Volume 461: debated on Tuesday 19 June 2007

To ask the Secretary of State for the Home Department how many records are held on the National DNA database, broken down by reason for their inclusion; and how many of those records are of individuals who (i) were not charged and (ii) were charged and found not guilty of an offence. (143118)

As of 10 June 2007, there were an estimated 3,976,090 individuals on the National DNA Database (NDNAD).

The purpose of the National DNA Database is to hold a record of a person’s DNA which can be matched against DNA taken from crime scenes. It does not hold data on arrests, charges and convictions—that is held on the police national computer (PNC). Current information on the number of individuals who were not charged, or charged and not found guilty, could be obtained only at disproportionate cost by cross-searching the NDNAD profiles against records held on PNC.

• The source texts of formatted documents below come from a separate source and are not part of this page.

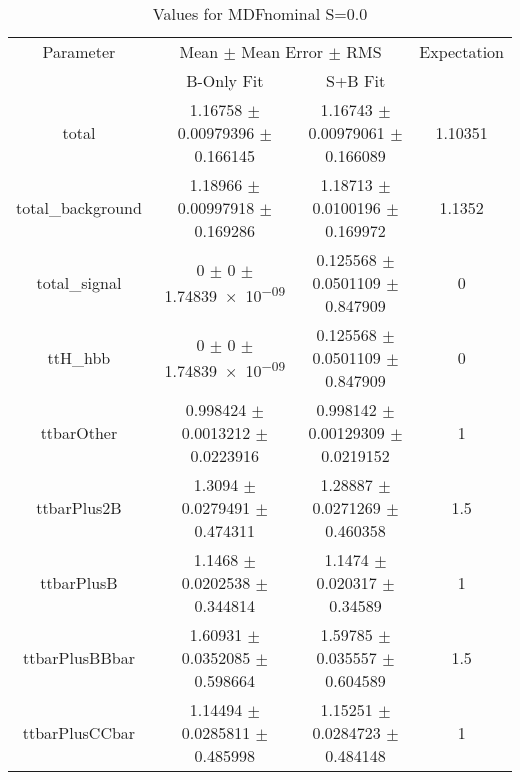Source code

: \begin{table}
\centering
\caption{Values for MDFnominal S=0.0}
\begin{tabular}{cccc}
\toprule
Parameter & \multicolumn{2}{c}{Mean $\pm$ Mean Error $\pm$ RMS} & Expectation\\
 & B-Only Fit & S+B Fit & \\
\midrule
total & \num{1.16758} $\pm$ \num{0.00979396} $\pm$ \num{0.166145} & \num{1.16743} $\pm$ \num{0.00979061} $\pm$ \num{0.166089} & \num{1.10351}\\
total\_background & \num{1.18966} $\pm$ \num{0.00997918} $\pm$ \num{0.169286} & \num{1.18713} $\pm$ \num{0.0100196} $\pm$ \num{0.169972} & \num{1.1352}\\
total\_signal & \num{0} $\pm$ \num{0} $\pm$ \num{1.74839e-09} & \num{0.125568} $\pm$ \num{0.0501109} $\pm$ \num{0.847909} & \num{0}\\
ttH\_hbb & \num{0} $\pm$ \num{0} $\pm$ \num{1.74839e-09} & \num{0.125568} $\pm$ \num{0.0501109} $\pm$ \num{0.847909} & \num{0}\\
ttbarOther & \num{0.998424} $\pm$ \num{0.0013212} $\pm$ \num{0.0223916} & \num{0.998142} $\pm$ \num{0.00129309} $\pm$ \num{0.0219152} & \num{1}\\
ttbarPlus2B & \num{1.3094} $\pm$ \num{0.0279491} $\pm$ \num{0.474311} & \num{1.28887} $\pm$ \num{0.0271269} $\pm$ \num{0.460358} & \num{1.5}\\
ttbarPlusB & \num{1.1468} $\pm$ \num{0.0202538} $\pm$ \num{0.344814} & \num{1.1474} $\pm$ \num{0.020317} $\pm$ \num{0.34589} & \num{1}\\
ttbarPlusBBbar & \num{1.60931} $\pm$ \num{0.0352085} $\pm$ \num{0.598664} & \num{1.59785} $\pm$ \num{0.035557} $\pm$ \num{0.604589} & \num{1.5}\\
ttbarPlusCCbar & \num{1.14494} $\pm$ \num{0.0285811} $\pm$ \num{0.485998} & \num{1.15251} $\pm$ \num{0.0284723} $\pm$ \num{0.484148} & \num{1}\\
\bottomrule
\end{tabular}
\end{table}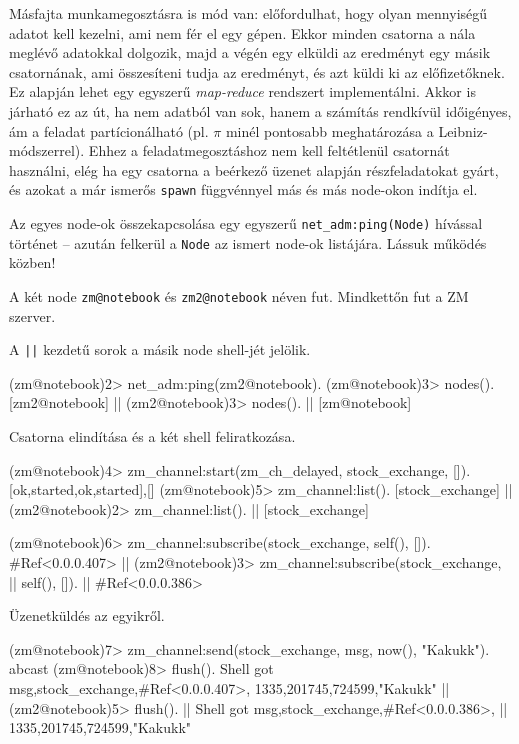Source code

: \documentclass[12pt, a4paper, oneside]{book}
\begin{document}
Másfajta munkamegosztásra is mód van: előfordulhat, hogy olyan mennyiségű
adatot kell kezelni, ami nem fér el egy gépen. Ekkor minden csatorna a nála
meglévő adatokkal dolgozik, majd a végén egy elküldi az eredményt egy másik
csatornának, ami összesíteni tudja az eredményt, és azt küldi ki az
előfizetőknek. Ez alapján lehet egy egyszerű \emph{map-reduce} rendszert
implementálni. Akkor is járható ez az út, ha nem adatból van sok, hanem a
számítás rendkívül időigényes, ám a feladat partícionálható (pl. $\pi$ minél
pontosabb meghatározása a Leibniz-módszerrel). Ehhez a feladatmegosztáshoz nem
kell feltétlenül csatornát használni, elég ha egy csatorna a beérkező üzenet
alapján részfeladatokat gyárt, és azokat a már ismerős \texttt{spawn}
függvénnyel más és más node-okon indítja el.

Az egyes node-ok összekapcsolása egy egyszerű \texttt{net\_adm:ping(Node)}
hívással történet -- azután felkerül a \texttt{Node} az ismert node-ok
listájára. Lássuk működés közben! 

A két node \texttt{zm@notebook} és \texttt{zm2@notebook} néven fut. Mindkettőn
fut a ZM szerver.

A \texttt{||} kezdetű sorok a másik node shell-jét jelölik.

\begin{code}{}{}
(zm@notebook)2> net_adm:ping(zm2@notebook).
(zm@notebook)3> nodes().
[zm2@notebook]
  || (zm2@notebook)3> nodes().
  || [zm@notebook]
\end{code}

Csatorna elindítása és a két shell feliratkozása.

\begin{code}{}{}
(zm@notebook)4> zm_channel:start(zm_ch_delayed, 
                                 stock_exchange, []).
{[{ok,started},{ok,started}],[]}
(zm@notebook)5> zm_channel:list().
[stock_exchange]
  || (zm2@notebook)2> zm_channel:list().
  || [stock_exchange]

(zm@notebook)6> zm_channel:subscribe(stock_exchange, self(), []).   
#Ref<0.0.0.407>
  || (zm2@notebook)3> zm_channel:subscribe(stock_exchange, 
  ||                                       self(), []).
  || #Ref<0.0.0.386>
\end{code}

Üzenetküldés az egyikről.

\begin{code}{}{}
(zm@notebook)7> zm_channel:send(stock_exchange, 
                                {msg, {now(), "Kakukk"}}).
abcast
(zm@notebook)8> flush().
Shell got {msg,{stock_exchange,#Ref<0.0.0.407>},
               {{1335,201745,724599},"Kakukk"}}
  || (zm2@notebook)5> flush().
  || Shell got {msg,{stock_exchange,#Ref<0.0.0.386>},
  ||                {{1335,201745,724599},"Kakukk"}}
\end{code}
\end{document}
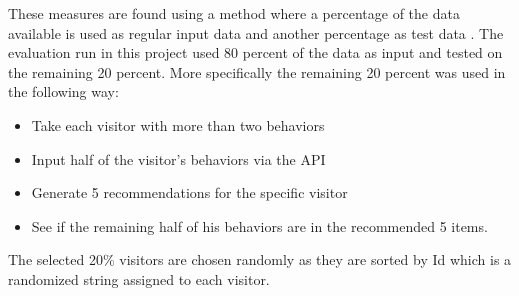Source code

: These measures are found using a method where a percentage of the data available is used as regular input data and another percentage as test data \cite{eval}. The evaluation run in this project used 80 percent of the data as input and tested on the remaining 20 percent. More specifically the remaining 20 percent was used in the following way:
\begin{itemize}
\item Take each visitor with more than two behaviors
\item Input half of the visitor's behaviors via the API
\item Generate 5 recommendations for the specific visitor
\item See if the remaining half of his behaviors are in the recommended 5 items.
\end{itemize}
The selected 20\% visitors are chosen randomly as they are sorted by Id which is a randomized string assigned to each visitor.

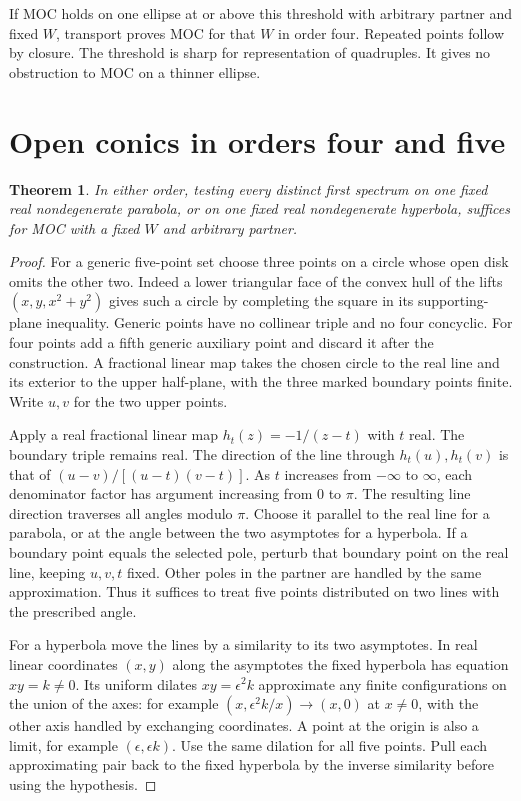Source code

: \documentclass[11pt]{article}
\newtheorem{theorem}{Theorem}
\begin{document}
If MOC holds on one ellipse at or above this threshold with arbitrary
partner and fixed $W$, transport proves MOC for that $W$ in order four.
Repeated points follow by closure. The threshold is sharp for
representation of quadruples. It gives no obstruction to MOC on a
thinner ellipse.

\section*{Open conics in orders four and five}
\begin{theorem}
In either order, testing every distinct first spectrum on one fixed
real nondegenerate parabola, or on one fixed real nondegenerate
hyperbola, suffices for MOC with a fixed $W$ and arbitrary partner.
\end{theorem}
\begin{proof}
For a generic five-point set choose three points on a circle whose
open disk omits the other two. Indeed a lower triangular face of the
convex hull of the lifts $(x,y,x^2+y^2)$ gives such a circle by
completing the square in its supporting-plane inequality. Generic
points have no collinear triple and no four concyclic. For four
points add a fifth generic auxiliary point and discard it after the
construction. A fractional linear map takes the chosen circle to the
real line and its exterior to the upper half-plane, with the three
marked boundary points finite. Write $u,v$ for the two upper points.

Apply a real fractional linear map $h_t(z)=-1/(z-t)$ with $t$ real.
The boundary triple remains real. The direction of the line through
$h_t(u),h_t(v)$ is that of $(u-v)/[(u-t)(v-t)]$. As $t$ increases
from $-\infty$ to $\infty$, each denominator factor has argument
increasing from $0$ to $\pi$. The resulting line direction traverses
all angles modulo $\pi$. Choose it parallel to the real line for a
parabola, or at the angle between the two asymptotes for a hyperbola.
If a boundary point equals the selected pole, perturb that boundary
point on the real line, keeping $u,v,t$ fixed. Other poles in the
partner are handled by the same approximation. Thus it suffices to
treat five points distributed on two lines with the prescribed angle.

For a hyperbola move the lines by a similarity to its two asymptotes.
In real linear coordinates $(x,y)$ along the asymptotes the fixed
hyperbola has equation $xy=k\ne0$. Its uniform dilates $xy=\epsilon^2k$
approximate any finite configurations on the union of the axes:
for example $(x,\epsilon^2 k/x)\to(x,0)$ at $x\ne0$, with the
other axis handled by exchanging coordinates. A point at the origin
is also a limit, for example $(\epsilon,\epsilon k)$. Use the same
dilation for all five points. Pull each approximating pair back to the
fixed hyperbola by the inverse similarity before using the hypothesis.


\end{proof}
\end{document}
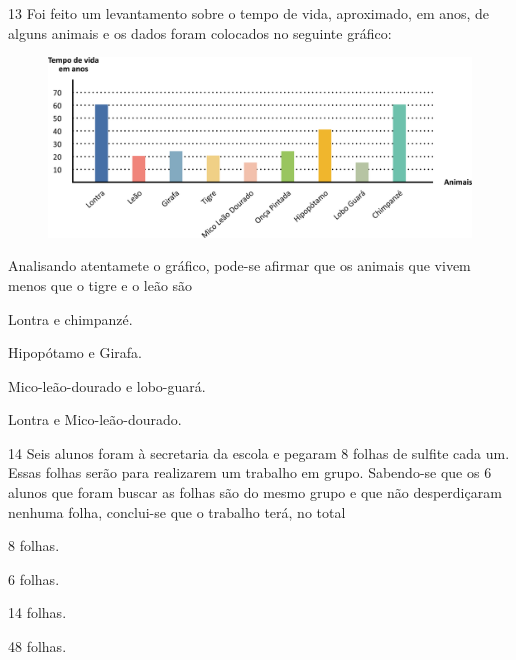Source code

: \pagebreak
\num{13} Foi feito um levantamento sobre o tempo de vida, aproximado, em anos, de alguns animais e os dados foram colocados no seguinte gráfico:

\begin{figure}[htpb!]
\centering
\includegraphics[width=\textwidth]{./media/image112.png}
\end{figure}

Analisando atentamete o gráfico, pode-se afirmar que os animais que vivem menos que o tigre e o leão são

\begin{multicols}{2}[\setlength{\columnsep}{-1cm}]
\begin{escolha}
\item
  Lontra e chimpanzé.
\item
  Hipopótamo e Girafa.
\item
  Mico-leão-dourado e lobo-guará.
\item
  Lontra e Mico-leão-dourado.
\end{escolha}
\end{multicols}


\num{14} Seis alunos foram à secretaria da escola e pegaram 8 folhas de sulfite cada um. Essas folhas serão para realizarem um trabalho em grupo. Sabendo-se que os 6 alunos que foram buscar as folhas são do mesmo grupo
e que não desperdiçaram nenhuma folha, conclui-se que o trabalho terá, no total

\begin{multicols}{2}
\begin{escolha}
\item
  8 folhas.
\item
  6 folhas.
\item
  14 folhas.
\item
  48 folhas.
\end{escolha}
\end{multicols}

\pagebreak

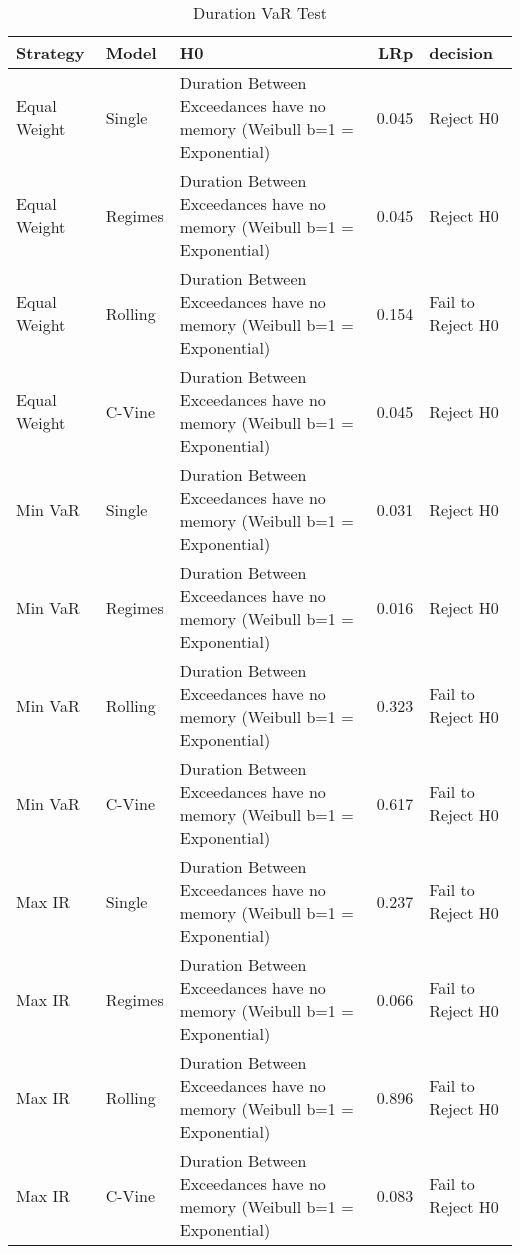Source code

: \begin{table}

\caption{Duration VaR Test}
\centering
\begin{tabular}[t]{lllrl}
\toprule
Strategy & Model & H0 & LRp & decision\\
\midrule
Equal Weight & Single & Duration Between Exceedances have no memory (Weibull b=1 = Exponential) & 0.045 & Reject H0\\
Equal Weight & Regimes & Duration Between Exceedances have no memory (Weibull b=1 = Exponential) & 0.045 & Reject H0\\
Equal Weight & Rolling & Duration Between Exceedances have no memory (Weibull b=1 = Exponential) & 0.154 & Fail to Reject H0\\
Equal Weight & C-Vine & Duration Between Exceedances have no memory (Weibull b=1 = Exponential) & 0.045 & Reject H0\\
Min VaR & Single & Duration Between Exceedances have no memory (Weibull b=1 = Exponential) & 0.031 & Reject H0\\
\addlinespace
Min VaR & Regimes & Duration Between Exceedances have no memory (Weibull b=1 = Exponential) & 0.016 & Reject H0\\
Min VaR & Rolling & Duration Between Exceedances have no memory (Weibull b=1 = Exponential) & 0.323 & Fail to Reject H0\\
Min VaR & C-Vine & Duration Between Exceedances have no memory (Weibull b=1 = Exponential) & 0.617 & Fail to Reject H0\\
Max IR & Single & Duration Between Exceedances have no memory (Weibull b=1 = Exponential) & 0.237 & Fail to Reject H0\\
Max IR & Regimes & Duration Between Exceedances have no memory (Weibull b=1 = Exponential) & 0.066 & Fail to Reject H0\\
\addlinespace
Max IR & Rolling & Duration Between Exceedances have no memory (Weibull b=1 = Exponential) & 0.896 & Fail to Reject H0\\
Max IR & C-Vine & Duration Between Exceedances have no memory (Weibull b=1 = Exponential) & 0.083 & Fail to Reject H0\\
\bottomrule
\end{tabular}
\end{table}
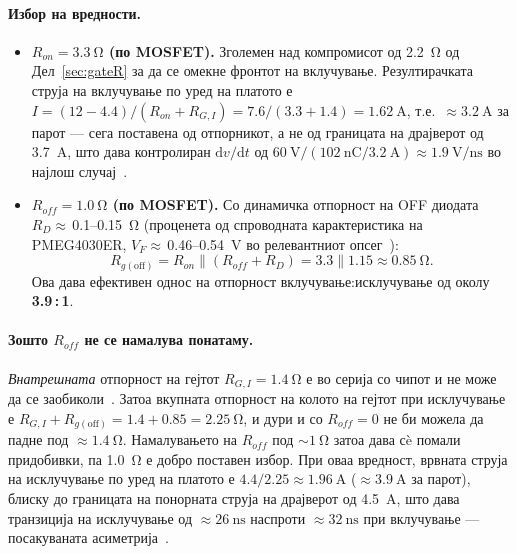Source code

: \documentclass[journal,onecolumn,11pt]{IEEEtran}
\begin{document}
\paragraph{Избор на вредности.}
\begin{itemize}[leftmargin=1.4em]
  \item \textbf{$R_{on}=\SI{3.3}{\ohm}$ (по MOSFET).} Зголемен над компромисот од
        \SI{2.2}{\ohm} од Дел~\ref{sec:gateR} за да се омекне фронтот на вклучување.
        Резултирачката струја на вклучување по уред на платото е
        $I=(12-4.4)/(R_{on}+R_{G,I})=7.6/(3.3+1.4)=\SI{1.62}{\ampere}$, т.е.\
        $\approx\SI{3.2}{\ampere}$ за парот --- сега поставена од отпорникот, а не од
        границата на драјверот од \SI{3.7}{\ampere}, што дава контролиран
        $\mathrm{d}v/\mathrm{d}t$ од
        $\SI{60}{\volt}/(\SI{102}{\nano\coulomb}/\SI{3.2}{\ampere})\approx\SI{1.9}{\volt\per\nano\second}$
        во најлош случај~\cite{ipt015ds,ucc27211}.
  \item \textbf{$R_{off}=\SI{1.0}{\ohm}$ (по MOSFET).} Со динамичка отпорност на OFF
        диодата $R_{D}\approx$\,0.1--\SI{0.15}{\ohm} (проценета од спроводната
        карактеристика на PMEG4030ER, $V_F\approx$\,0.46--\SI{0.54}{\volt} во
        релевантниот опсег~\cite{pmeg4030er}):
        \begin{equation}
        R_{g(\text{off})}=R_{on}\parallel(R_{off}+R_D)=3.3\parallel 1.15\approx\SI{0.85}{\ohm}.
        \end{equation}
        Ова дава ефективен однос на отпорност вклучување:исклучување од околу
        \textbf{3.9\,:\,1}.
\end{itemize}

\paragraph{Зошто $R_{off}$ не се намалува понатаму.} \emph{Внатрешната} отпорност на
гејтот $R_{G,I}=\SI{1.4}{\ohm}$ е во серија со чипот и не може да се
заобиколи~\cite{ipt015ds}. Затоа вкупната отпорност на колото на гејтот при
исклучување е $R_{G,I}+R_{g(\text{off})}=1.4+0.85=\SI{2.25}{\ohm}$, и дури и со
$R_{off}=0$ не би можела да падне под $\approx\SI{1.4}{\ohm}$. Намалувањето на
$R_{off}$ под $\sim\SI{1}{\ohm}$ затоа дава сè помали придобивки, па \SI{1.0}{\ohm} е
добро поставен избор. При оваа вредност, врвната струја на исклучување по уред на
платото е $4.4/2.25\approx\SI{1.96}{\ampere}$ ($\approx\SI{3.9}{\ampere}$ за парот),
блиску до границата на понорната струја на драјверот од \SI{4.5}{\ampere}, што дава
транзиција на исклучување од $\approx\SI{26}{\nano\second}$ наспроти
$\approx\SI{32}{\nano\second}$ при вклучување --- посакуваната асиметрија~\cite{ucc27211}.
\end{document}
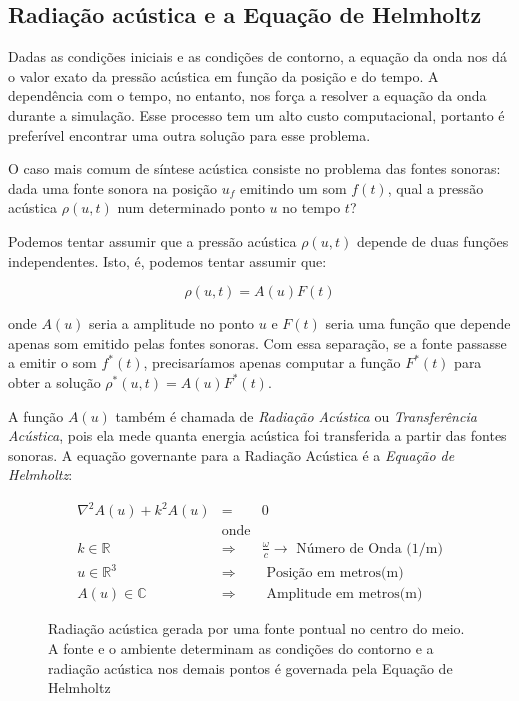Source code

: \subsection{Radiação acústica e a Equação de Helmholtz}

Dadas as condições iniciais e as condições de contorno, a equação da onda nos dá o valor exato da pressão acústica em função da posição e do tempo. A dependência com o tempo, no entanto, nos força a resolver a equação da onda durante a simulação. Esse processo tem um alto custo computacional, portanto é preferível encontrar uma outra solução para esse problema.


O caso mais comum de síntese acústica consiste no problema das fontes sonoras: dada uma fonte sonora na posição $u_f$ emitindo um som $f(t)$, qual a pressão acústica $\rho(u, t)$ num determinado ponto $u$ no tempo $t$?

Podemos tentar assumir que a pressão acústica $\rho(u, t)$ depende de duas funções independentes. Isto, é, podemos tentar assumir que:

\begin{equation}
	\rho(u, t) = A(u)F(t)
\end{equation}

onde $A(u)$ seria a amplitude no ponto $u$ e $F(t)$ seria uma função que depende apenas som emitido pelas fontes sonoras. Com essa separação, se a fonte passasse a emitir o som $f^*(t)$, precisaríamos apenas computar a função $F^*(t)$ para obter a solução $\rho^*(u, t) = A(u)F^*(t)$. 

A função $A(u)$ também é chamada de \emph{Radiação Acústica} ou \emph{Transferência Acústica}, pois ela mede quanta energia acústica foi transferida a partir das fontes sonoras. A equação governante para a Radiação Acústica é a \emph{Equação de Helmholtz}:

\begin{eqnarray}
	\nabla^2 A(u) + k^2A(u) &=& 0\label{helmholtzequation}\\
&\text{onde}&\nonumber\\
k \in \mathbb{R} &\Rightarrow& \frac{\omega}{c}\rightarrow\text{ Número de Onda (1/m)} \nonumber\\
u \in \mathbb{R}^3 &\Rightarrow& \text{ Posição em metros(m)} \nonumber\\
A(u) \in \mathbb{C} &\Rightarrow& \text{ Amplitude em metros(m)} \nonumber
\end{eqnarray}

\begin{figure}[ht]
	\centering
	
	\caption[Radiação acústica gerada uma fonte pontual]{Radiação acústica gerada por uma fonte pontual no centro do meio. A fonte e o ambiente determinam as condições do contorno e a radiação acústica nos demais pontos é governada pela Equação de Helmholtz}\label{helmholtz}
\end{figure}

However, information is available from a cross-searching exercise carried out on the police national computer on 14 July 2006. This showed that at that date, 79.3 per cent. of those on the NDNAD who also had an entry on PNC had a conviction or a caution (ie a criminal record). The remaining 20.7 per cent. are persons who have been arrested for a recordable offence where no further action was taken; persons who have been charged with a recordable offence where proceedings are ongoing; and persons under 18 who have a formal warning or reprimand recorded on PNC.